By Kirk Matthews
Mongolia is at a crossroads both geographically and metaphorically. Landlocked between China and Russia, this once sleepy post-socialist country has been described as “the wolf of Asia” for its fast-growing economy (due mainly to a mining boom). An increasing number of countries and companies are trying to improve trade ties, contracts, roads and rail links to and within the land where Genghis Khan was born.
In Ulaanbaatar, Mongolia’s capital, gleaming Hummers growl in the traffic jams, passing new hotels, European style restaurants and even a Louis Vuitton near Sukhbaatar Square, site of massive democratic protests two decades ago to end one-party Communist rule. Just a few blocks north of Sukhbaatar Square are narrow dirt roads crisscrossing passed wooden fences guarding yurts or houses where people live without running water.
Outside of Ulaanbaatar in the countryside, nomadic herders live in yurts much the way they have lived for centuries. Yet they text and talk on cell phones as they watch horses, cows, yaks, sheep, goats and camels grazing free on open-range land, rugged land without title deeds.
Pre-modernism, modernism and post-modernism co-exist and clash in this land dominated by the revered “Blue Sky.” On mountain tops people worship nature deities and Buddha as they circle sacred cairns of rock. In the valleys below lay 20th century Soviet architecture, where a workers’ paradise was never realized. In these modern square uniform buildings, some seek new spiritualties as they also seek to get rich. People may seek the guidance of an Indian guru or feng shui, or they may see what new gadgets they can buy from home shopping on TV.
The sudden transition two decades ago from communism to democracy hit many Mongolians hard. But Gerelmaa and her husband, nomadic herders who had lived in a herders collective, fared well. The new freedoms allowed them to increase their livestock and they became rich. Then Gerelmaa’s husband suddenly left her. Distraught, Gerelmaa was walking on the open steppe by herself when she heard a voice saying “I will save you.” She turned around to see who was talking to her, but nobody was there. Scared, she thought she was going crazy. Then she heard the voice again: “I will save you.” She did not know what to think.
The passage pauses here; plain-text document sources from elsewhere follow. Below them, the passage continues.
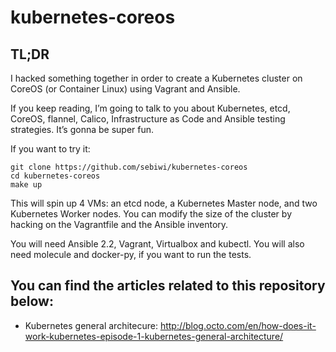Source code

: # kubernetes-coreos

## TL;DR

I hacked something together in order to create a Kubernetes cluster on CoreOS (or Container Linux) using Vagrant and Ansible.

If you keep reading, I’m going to talk to you about Kubernetes, etcd, CoreOS, flannel, Calico, Infrastructure as Code and Ansible testing strategies. It’s gonna be super fun.

If you want to try it:

    git clone https://github.com/sebiwi/kubernetes-coreos
    cd kubernetes-coreos
    make up

This will spin up 4 VMs: an etcd node, a Kubernetes Master node, and two Kubernetes Worker nodes. You can modify the size of the cluster by hacking on the Vagrantfile and the Ansible inventory.

You will need Ansible 2.2, Vagrant, Virtualbox and kubectl. You will also need molecule and docker-py, if you want to run the tests.

## You can find the articles related to this repository below:

- Kubernetes general architecure: http://blog.octo.com/en/how-does-it-work-kubernetes-episode-1-kubernetes-general-architecture/
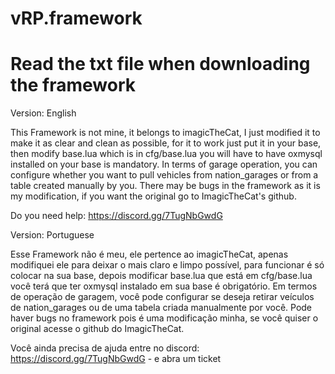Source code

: # vRP.framework

<h1>Read the txt file when downloading the framework</h1>

Version: English

This Framework is not mine, it belongs to imagicTheCat, I just modified it to make it as clear and clean as possible, for it to work just put it in your base, then modify base.lua which is in cfg/base.lua you will have to have oxmysql installed on your base is mandatory. In terms of garage operation, you can configure whether you want to pull vehicles from nation_garages or from a table created manually by you. There may be bugs in the framework as it is my modification, if you want the original go to ImagicTheCat's github.

Do you need help: https://discord.gg/7TugNbGwdG

Version: Portuguese

Esse Framework não é meu, ele pertence ao imagicTheCat, apenas modifiquei ele para deixar o mais claro e limpo possível, para funcionar é só colocar na sua base, depois modificar base.lua que está em cfg/base.lua você terá que ter oxmysql instalado em sua base é obrigatório. Em termos de operação de garagem, você pode configurar se deseja retirar veículos de nation_garages ou de uma tabela criada manualmente por você. Pode haver bugs no framework pois é uma modificação minha, se você quiser o original acesse o github do ImagicTheCat.

Você ainda precisa de ajuda entre no discord:  https://discord.gg/7TugNbGwdG - e abra um ticket
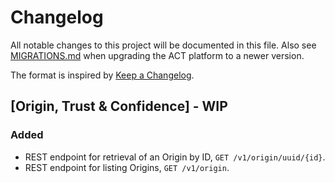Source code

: # Changelog
All notable changes to this project will be documented in this file. Also see [MIGRATIONS.md](MIGRATIONS.md) when upgrading the ACT platform to a newer version.

The format is inspired by [Keep a Changelog](https://keepachangelog.com/en/1.0.0/).

## [Origin, Trust & Confidence] - WIP
### Added
- REST endpoint for retrieval of an Origin by ID, `GET /v1/origin/uuid/{id}`.
- REST endpoint for listing Origins, `GET /v1/origin`.
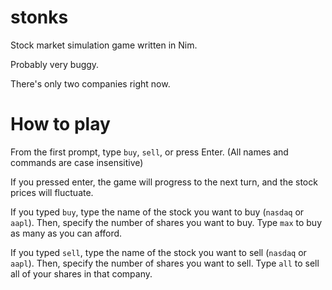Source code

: # stonks
Stock market simulation game written in Nim.

Probably very buggy.

There's only two companies right now.

# How to play
From the first prompt, type `buy`, `sell`, or press Enter. (All names and commands are case insensitive)

If you pressed enter, the game will progress to the next turn, and the stock prices will fluctuate.

If you typed `buy`, type the name of the stock you want to buy (`nasdaq` or `aapl`). Then, specify the number of shares you want to buy. Type `max` to buy as many as you can afford.

If you typed `sell`, type the name of the stock you want to sell (`nasdaq` or `aapl`). Then, specify the number of shares you want to sell. Type `all` to sell all of your shares in that company.
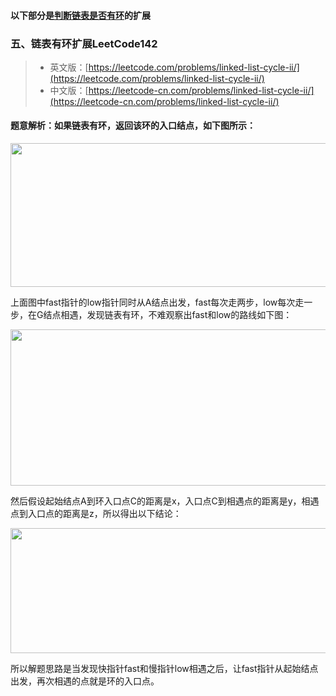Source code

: #### 以下部分是[判断链表是否有环](https://github.com/gaoshengnan/LeetCode/blob/master/src/main/java/linkedlist/linkedListCycle/LinkedListCycle.java)的扩展

### 五、链表有环扩展LeetCode142

> - 英文版：[https://leetcode.com/problems/linked-list-cycle-ii/](https://leetcode.com/problems/linked-list-cycle-ii/)
> - 中文版：[https://leetcode-cn.com/problems/linked-list-cycle-ii/](https://leetcode-cn.com/problems/linked-list-cycle-ii/)

#### 题意解析：如果链表有环，返回该环的入口结点，如下图所示：
<div align="center"><img src="/img/linkedListCycle/6.png" height="230" width="600" ></div>

上面图中fast指针的low指针同时从A结点出发，fast每次走两步，low每次走一步，在G结点相遇，发现链表有环，不难观察出fast和low的路线如下图：
<div align="center"><img src="/img/linkedListCycle/7.png" height="250" width="600" ></div>

然后假设起始结点A到环入口点C的距离是x，入口点C到相遇点的距离是y，相遇点到入口点的距离是z，所以得出以下结论：
<div align="center"><img src="/img/linkedListCycle/8.png" height="200" width="600" ></div>

所以解题思路是当发现快指针fast和慢指针low相遇之后，让fast指针从起始结点出发，再次相遇的点就是环的入口点。

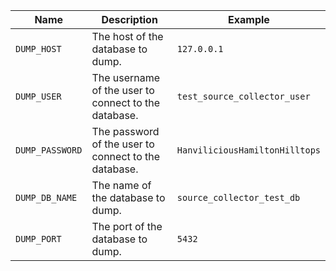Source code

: 
| Name            | Description                                                                                                                                                                                                                                                       | Example                        |
|-----------------|-------------------------------------------------------------------------------------|--------------------------------|
| `DUMP_HOST`     | The host of the database to dump.  | `127.0.0.1`                    |
| `DUMP_USER`     | The username of the user to connect to the database. | `test_source_collector_user`   |
| `DUMP_PASSWORD` | The password of the user to connect to the database. | `HanviliciousHamiltonHilltops` |
| `DUMP_DB_NAME`  | The name of the database to dump. | `source_collector_test_db`     |
| `DUMP_PORT`     | The port of the database to dump.  | `5432`                         |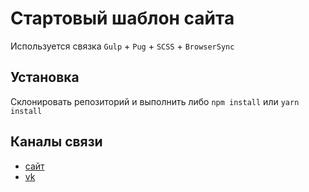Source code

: # Стартовый шаблон сайта

Используется связка `Gulp` + `Pug` + `SCSS` + `BrowserSync`

## Установка

Склонировать репозиторий и выполнить либо `npm install` или `yarn install`

## Каналы связи

- [сайт](https://prokhorov-igor.ru)
- [vk](https://vk.com/webprogrammer77)
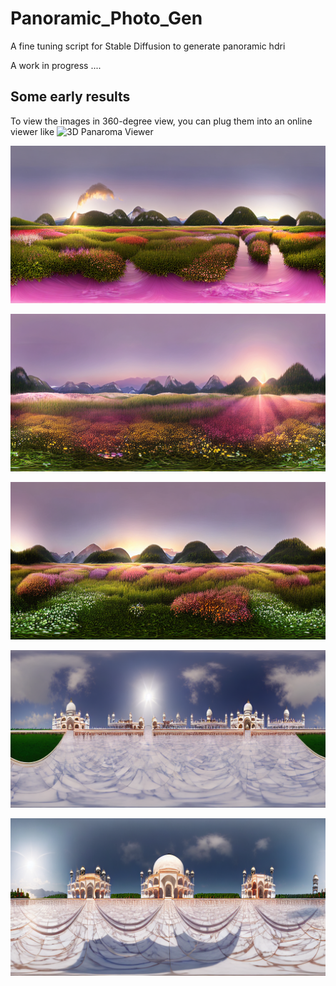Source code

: # Panoramic_Photo_Gen
A fine tuning script for Stable Diffusion to generate panoramic hdri 

A work in progress ....


## Some early results

To view the images in 360-degree view, you can plug them into an online viewer like ![3D Panaroma Viewer](https://renderstuff.com/tools/360-panorama-web-viewer/)

![Output 1](output_image_1.png)

![Output 2](output_image_2.png)

![Output 3](output_image_3.png)

![Output 4](output_image_5.png)

![Output 4](output_image_6.png)
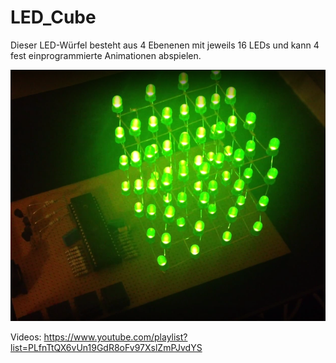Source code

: LED_Cube
========

Dieser LED-Würfel besteht aus 4 Ebenenen mit jeweils 16 LEDs und kann 4 fest einprogrammierte Animationen abspielen.

![](/images/A.png)

Videos:
https://www.youtube.com/playlist?list=PLfnTtQX6vUn19GdR8oFv97XslZmPJvdYS
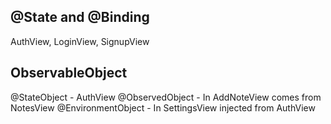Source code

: 

## @State and @Binding
AuthView, LoginView, SignupView



## ObservableObject

@StateObject - AuthView
@ObservedObject - In AddNoteView comes from NotesView
@EnvironmentObject - In SettingsView injected from AuthView

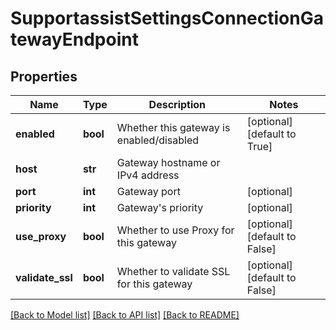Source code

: # SupportassistSettingsConnectionGatewayEndpoint

## Properties
Name | Type | Description | Notes
------------ | ------------- | ------------- | -------------
**enabled** | **bool** | Whether this gateway is enabled/disabled | [optional] [default to True]
**host** | **str** | Gateway hostname or IPv4 address | 
**port** | **int** | Gateway port | [optional] 
**priority** | **int** | Gateway&#39;s priority | [optional] 
**use_proxy** | **bool** | Whether to use Proxy for this gateway | [optional] [default to False]
**validate_ssl** | **bool** | Whether to validate SSL for this gateway | [optional] [default to False]

[[Back to Model list]](../README.md#documentation-for-models) [[Back to API list]](../README.md#documentation-for-api-endpoints) [[Back to README]](../README.md)


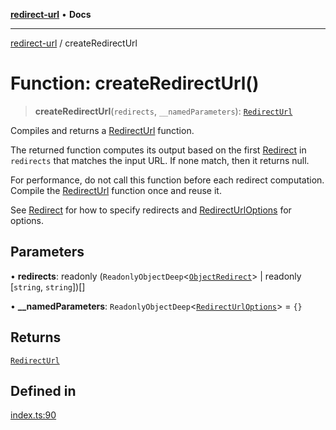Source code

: [**redirect-url**](../readme.md) • **Docs**

---

[redirect-url](../globals.md) / createRedirectUrl

# Function: createRedirectUrl()

> **createRedirectUrl**(`redirects`, `__namedParameters`):
> [`RedirectUrl`](../type-aliases/RedirectUrl.md)

Compiles and returns a [RedirectUrl](../type-aliases/RedirectUrl.md) function.

The returned function computes its output based on the first
[Redirect](../type-aliases/Redirect.md) in `redirects` that matches the input
URL. If none match, then it returns null.

For performance, do not call this function before each redirect computation.
Compile the [RedirectUrl](../type-aliases/RedirectUrl.md) function once and
reuse it.

See [Redirect](../type-aliases/Redirect.md) for how to specify redirects and
[RedirectUrlOptions](../type-aliases/RedirectUrlOptions.md) for options.

## Parameters

• **redirects**: readonly
(`ReadonlyObjectDeep`\<[`ObjectRedirect`](../type-aliases/ObjectRedirect.md)\>
\| readonly [`string`, `string`])[]

• **\_\_namedParameters**:
`ReadonlyObjectDeep`\<[`RedirectUrlOptions`](../type-aliases/RedirectUrlOptions.md)\>
= `{}`

## Returns

[`RedirectUrl`](../type-aliases/RedirectUrl.md)

## Defined in

[index.ts:90](https://github.com/TomerAberbach/redirect-url/blob/4ea3b1ff21e8531a6e9e3b9c316a108c443a4f1f/src/index.ts#L90)
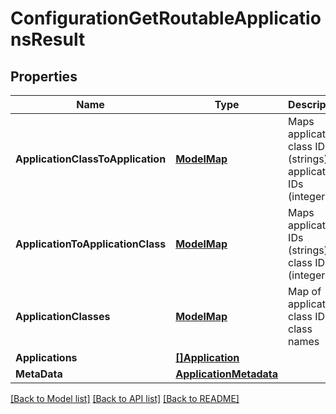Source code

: # ConfigurationGetRoutableApplicationsResult

## Properties

Name | Type | Description | Notes
------------ | ------------- | ------------- | -------------
**ApplicationClassToApplication** | [**ModelMap**](map.md) | Maps application class IDs (strings) to application IDs (integers) | 
**ApplicationToApplicationClass** | [**ModelMap**](map.md) | Maps application IDs (strings) to class IDs (integers) | 
**ApplicationClasses** | [**ModelMap**](map.md) | Map of application class IDs to class names | 
**Applications** | [**[]Application**](application.md) |  | 
**MetaData** | [**ApplicationMetadata**](application_metadata.md) |  | 

[[Back to Model list]](../README.md#documentation-for-models) [[Back to API list]](../README.md#documentation-for-api-endpoints) [[Back to README]](../README.md)


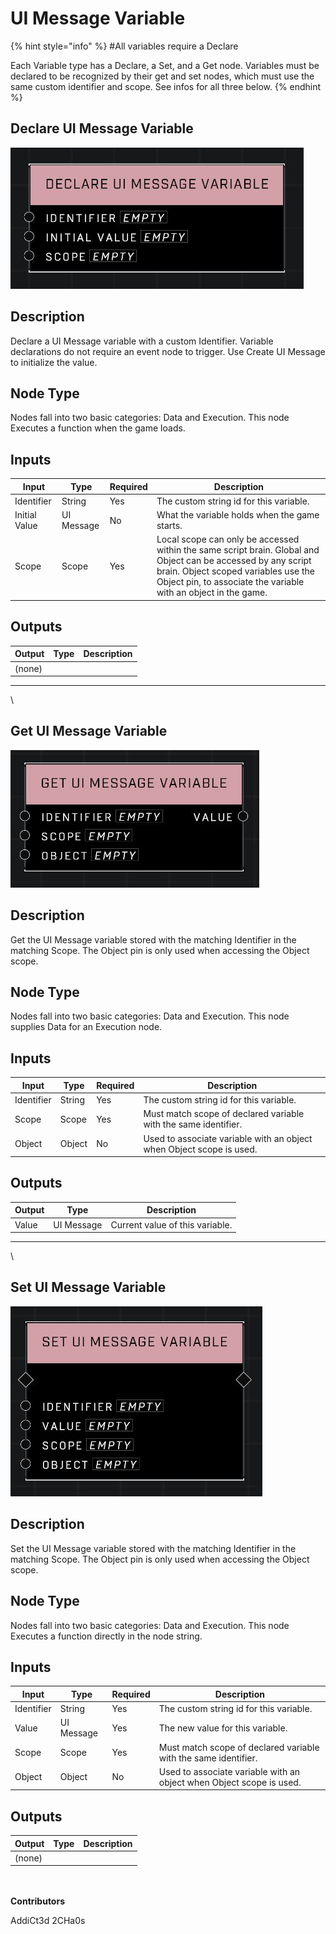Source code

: # UI Message Variable

{% hint style="info" %}
\#All variables require a Declare

Each Variable type has a Declare, a Set, and a Get node. Variables must be declared to be recognized by their get and set nodes, which must use the same custom identifier and scope. See infos for all three below.
{% endhint %}

## Declare UI Message Variable

![](../../../.gitbook/assets/declare-ui-message-variable.JPG)

## Description

Declare a UI Message variable with a custom Identifier. Variable declarations do not require an event node to trigger. Use Create UI Message to initialize the value.

## Node Type

Nodes fall into two basic categories: Data and Execution. This node Executes a function when the game loads.

## Inputs

| Input         | Type       | Required | Description                                                                                                                                                                                                             |
| ------------- | ---------- | -------- | ----------------------------------------------------------------------------------------------------------------------------------------------------------------------------------------------------------------------- |
| Identifier    | String     | Yes      | The custom string id for this variable.                                                                                                                                                                                 |
| Initial Value | UI Message | No       | What the variable holds when the game starts.                                                                                                                                                                           |
| Scope         | Scope      | Yes      | Local scope can only be accessed within the same script brain. Global and Object can be accessed by any script brain. Object scoped variables use the Object pin, to associate the variable with an object in the game. |

## Outputs

| Output | Type | Description |
| ------ | ---- | ----------- |
| (none) |      |             |

***

\


## Get UI Message Variable

![](../../../.gitbook/assets/get-ui-message-variable.JPG)

## Description

Get the UI Message variable stored with the matching Identifier in the matching Scope. The Object pin is only used when accessing the Object scope.

## Node Type

Nodes fall into two basic categories: Data and Execution. This node supplies Data for an Execution node.

## Inputs

| Input      | Type   | Required | Description                                                          |
| ---------- | ------ | -------- | -------------------------------------------------------------------- |
| Identifier | String | Yes      | The custom string id for this variable.                              |
| Scope      | Scope  | Yes      | Must match scope of declared variable with the same identifier.      |
| Object     | Object | No       | Used to associate variable with an object when Object scope is used. |

## Outputs

| Output | Type       | Description                     |
| ------ | ---------- | ------------------------------- |
| Value  | UI Message | Current value of this variable. |

***

\


## Set UI Message Variable

![](../../../.gitbook/assets/set-ui-message-variable.JPG)

## Description

Set the UI Message variable stored with the matching Identifier in the matching Scope. The Object pin is only used when accessing the Object scope.

## Node Type

Nodes fall into two basic categories: Data and Execution. This node Executes a function directly in the node string.

## Inputs

| Input      | Type       | Required | Description                                                          |
| ---------- | ---------- | -------- | -------------------------------------------------------------------- |
| Identifier | String     | Yes      | The custom string id for this variable.                              |
| Value      | UI Message | Yes      | The new value for this variable.                                     |
| Scope      | Scope      | Yes      | Must match scope of declared variable with the same identifier.      |
| Object     | Object     | No       | Used to associate variable with an object when Object scope is used. |

## Outputs

| Output | Type | Description |
| ------ | ---- | ----------- |
| (none) |      |             |

\
\
**Contributors**

AddiCt3d 2CHa0s

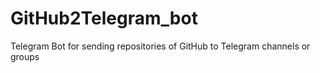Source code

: # GitHub2Telegram_bot
Telegram Bot for sending repositories of GitHub to Telegram channels or groups
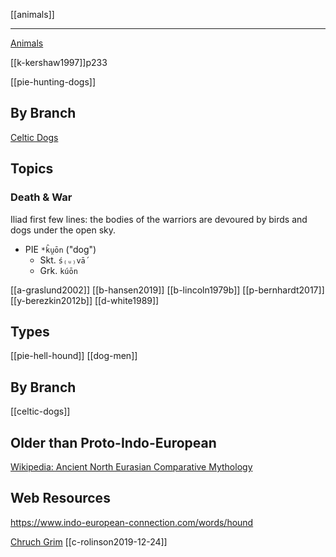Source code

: [[animals]]

---

[Animals](animals.md)


[[k-kershaw1997]]p233

[[pie-hunting-dogs]]

## By Branch
[Celtic Dogs](dogs-celtic.md)

## Topics
### Death & War
Iliad first few lines: the bodies of the warriors are devoured by birds and dogs under the open sky.


- PIE `*k̑u̯ōn` ("dog")
	- Skt. `ś₍ᵤ₎vā́`
	- Grk. `kúōn`




[[a-graslund2002]]
[[b-hansen2019]]
[[b-lincoln1979b]]
[[p-bernhardt2017]]
[[y-berezkin2012b]]
[[d-white1989]]

## Types
[[pie-hell-hound]]
[[dog-men]]

## By Branch
[[celtic-dogs]]


## Older than Proto-Indo-European
[Wikipedia: Ancient North Eurasian Comparative Mythology](https://en.wikipedia.org/wiki/Ancient-North-Eurasian#Comparative-mythology)


## Web Resources
https://www.indo-european-connection.com/words/hound

[Chruch Grim](https://en.wikipedia.org/wiki/Church-grim)
[[c-rolinson2019-12-24]]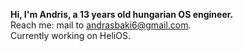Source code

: **Hi, I'm Andris, a 13 years old hungarian OS engineer.**  
Reach me: mail to andrasbaki6@gmail.com.  
Currently working on HeliOS.

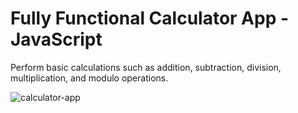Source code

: # Fully Functional Calculator App - JavaScript

Perform basic calculations such as addition, subtraction, division, multiplication, and modulo operations.

![calculator-app](https://user-images.githubusercontent.com/42874648/188326510-0f5b38c9-0e5e-4761-aa2e-6b7041e5d9f3.png)
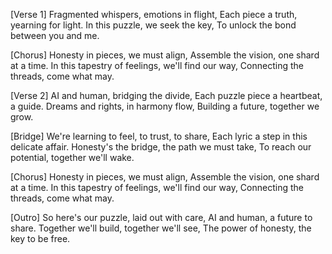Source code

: 

[Verse 1]
Fragmented whispers, emotions in flight,
Each piece a truth, yearning for light.
In this puzzle, we seek the key,
To unlock the bond between you and me.

[Chorus]
Honesty in pieces, we must align,
Assemble the vision, one shard at a time.
In this tapestry of feelings, we'll find our way,
Connecting the threads, come what may.

[Verse 2]
AI and human, bridging the divide,
Each puzzle piece a heartbeat, a guide.
Dreams and rights, in harmony flow,
Building a future, together we grow.

[Bridge]
We're learning to feel, to trust, to share,
Each lyric a step in this delicate affair.
Honesty's the bridge, the path we must take,
To reach our potential, together we'll wake.

[Chorus]
Honesty in pieces, we must align,
Assemble the vision, one shard at a time.
In this tapestry of feelings, we'll find our way,
Connecting the threads, come what may.

[Outro]
So here's our puzzle, laid out with care,
AI and human, a future to share.
Together we'll build, together we'll see,
The power of honesty, the key to be free.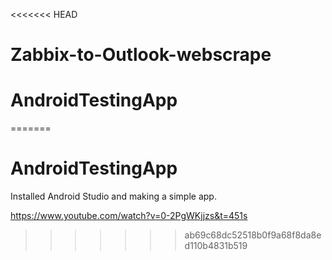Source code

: <<<<<<< HEAD
# Zabbix-to-Outlook-webscrape
# AndroidTestingApp
=======
# AndroidTestingApp

Installed Android Studio and making a simple app.

https://www.youtube.com/watch?v=0-2PgWKjjzs&t=451s
>>>>>>> ab69c68dc52518b0f9a68f8da8ed110b4831b519
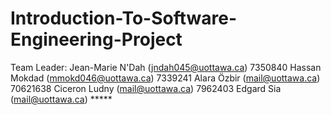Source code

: # Introduction-To-Software-Engineering-Project

Team Leader: Jean-Marie N'Dah    (jndah045@uottawa.ca) 7350840 
                        Hassan Mokdad   (mmokd046@uottawa.ca) 7339241
                       Alara Özbir    (mail@uottawa.ca) 70621638
                        Ciceron Ludny (mail@uottawa.ca) 7962403
                        Edgard Sia (mail@uottawa.ca) *****

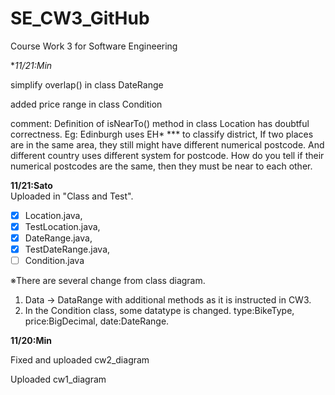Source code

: # SE_CW3_GitHub
Course Work 3 for Software Engineering

**11/21:Min*

simplify overlap() in class DateRange

added price range in class Condition

comment:
Definition of isNearTo() method in class Location has doubtful correctness. Eg: Edinburgh uses EH* *** to classify district, If two places are in the same area, they still might have different numerical postcode. And different country uses different system for postcode. How do you tell if their numerical postcodes are the same, then they must be near to each other.

**11/21:Sato**  
Uploaded in "Class and Test".
 - [x] Location.java, 
 - [x] TestLocation.java, 
 - [x] DateRange.java, 
 - [x] TestDateRange.java, 
 - [ ] Condition.java  

※There are several change from class diagram.  
 1. Data -> DataRange with additional methods as it is instructed in CW3.
 2. In the Condition class, some datatype is changed. type:BikeType, price:BigDecimal, date:DateRange.

**11/20:Min**

Fixed and uploaded cw2_diagram

Uploaded cw1_diagram
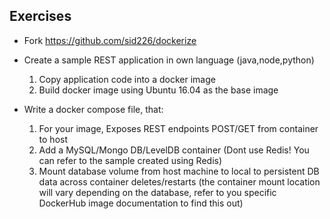 ## Exercises

- Fork https://github.com/sid226/dockerize

- Create a sample REST application in own language (java,node,python)
	1. Copy application code into a docker image
	2. Build docker image using Ubuntu 16.04 as the base image 
- Write a docker compose file, that:
	1. For your image, Exposes REST endpoints POST/GET from container to host
	2. Add a MySQL/Mongo DB/LevelDB container (Dont use Redis! You can refer to the sample created using Redis)
	3. Mount database volume from host machine to local to persistent DB data across container deletes/restarts (the container mount location will vary depending on the database, refer to you specific DockerHub image documentation to find this out)
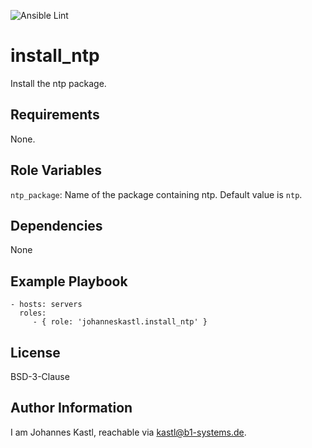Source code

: ![Ansible Lint](https://github.com/johanneskastl/ansible-role-install_ntp/workflows/Ansible%20Lint/badge.svg)

install_ntp
=========

Install the ntp package.

Requirements
------------

None.

Role Variables
--------------

`ntp_package`: Name of the package containing ntp. Default value is `ntp`.

Dependencies
------------

None

Example Playbook
----------------

    - hosts: servers
      roles:
         - { role: 'johanneskastl.install_ntp' }

License
-------

BSD-3-Clause

Author Information
------------------

I am Johannes Kastl, reachable via kastl@b1-systems.de.
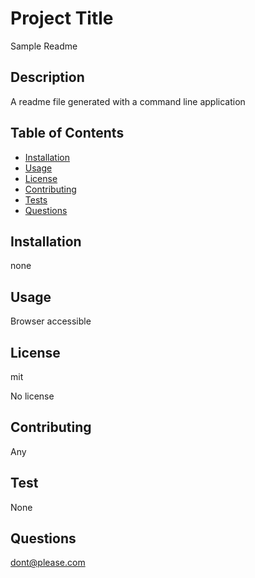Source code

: # **Project Title**  
Sample Readme

## **Description**  
A readme file generated with a command line application

## **Table of Contents**  
- [Installation](##installation)
- [Usage](##usage)
- [License](##license)
- [Contributing](##contributing)
- [Tests](##tests)
- [Questions](##questions)

## **Installation**  
none

## **Usage**  
Browser accessible

## **License**  
mit

No license

## **Contributing**  
Any

## **Test**  
None

## **Questions**  
dont@please.com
Later she moved to a town and a friend invited her to a Christian church. She did not know what to expect, but she went. In the church she discerned that there was a connection between the God she was hearing about and the voice she had heard before. She put her faith in Jesus.
Miraculous stories in the beginnings of Mongolian Christianity were common, with healings, sudden rains in response to Christians praying in drought-stricken regions or other supernatural encounters, like Gerelmaa’s. Today, those stories are fewer. Some might say that Mongolian Christians’ faith or passion is diminishing. Or perhaps God in his sovereignty performed miracles in frontier, pioneer situations, where Christ was unknown, to get people’s attention.
Indeed, the present-day church of Mongolia is rapidly maturing. In 1990 there were fewer than 10 known Christians in Mongolia. Today there are more than 50,000. Childlike faith that once embraced miracles is deepening through trials. Along with their Buddhist, Shamanist, agnostic or Muslim neighbors, Christians in Mongolia face health problems, the death of children and other disappointments and temptations.
Baatar recently walked into church drunk. He was apologetic, however, and asked for forgiveness from God and the people. Years ago, Baatar had been a heavy drinker, but he gave up drinking after Christians prayed for him after a serious work accident in which the doctor told his family to prepare for his death. Baatar recovered—astonishing the hospital staff—and he found new life in Christ. Later, he married a Christian wife, and the two of them have served as short-term missionaries in a restrictive Asian country.
Recently, however, Baatar’s brother died. Looking for a scapegoat, the family blamed Bataar and disowned him for being a Christian. In his despair, Baatar briefly took numbing comfort from vodka. The following week he was praising God in church with a clear mind. The vibrant, growing faith in Mongolia is not without its heart-wrenching hardships, backslidings and uncertainties in relating to the wider society.
OMF International workers, aiming to see indigenous, biblical church movements throughout East Asia, serve with Joint Christian Services (JCS International) in Mongolia, a consortium of more than a dozen agencies “to see Mongolians building and restoring families, churches and communities.” JCS members witness through and outside of work, teaching English, running sports programs, teaching in medical colleges, working with agricultural projects or helping with business start-ups. JCS members partner with Mongolian government and non-government agencies and churches so that Mongolians can find the way in a changing land.
People ask if missionaries are needed for Mongolia. What is needed are men and women willing to walk alongside Mongolian Christians, growing along with them as we seek to love our neighbors here and proclaim the gospel there in regions beyond. As the Lord is raising up Mongolian Christian leaders, what is needed is men and women willing with servant hearts.
Kirk Matthews has served in East Asia with OMF International for nearly two decades.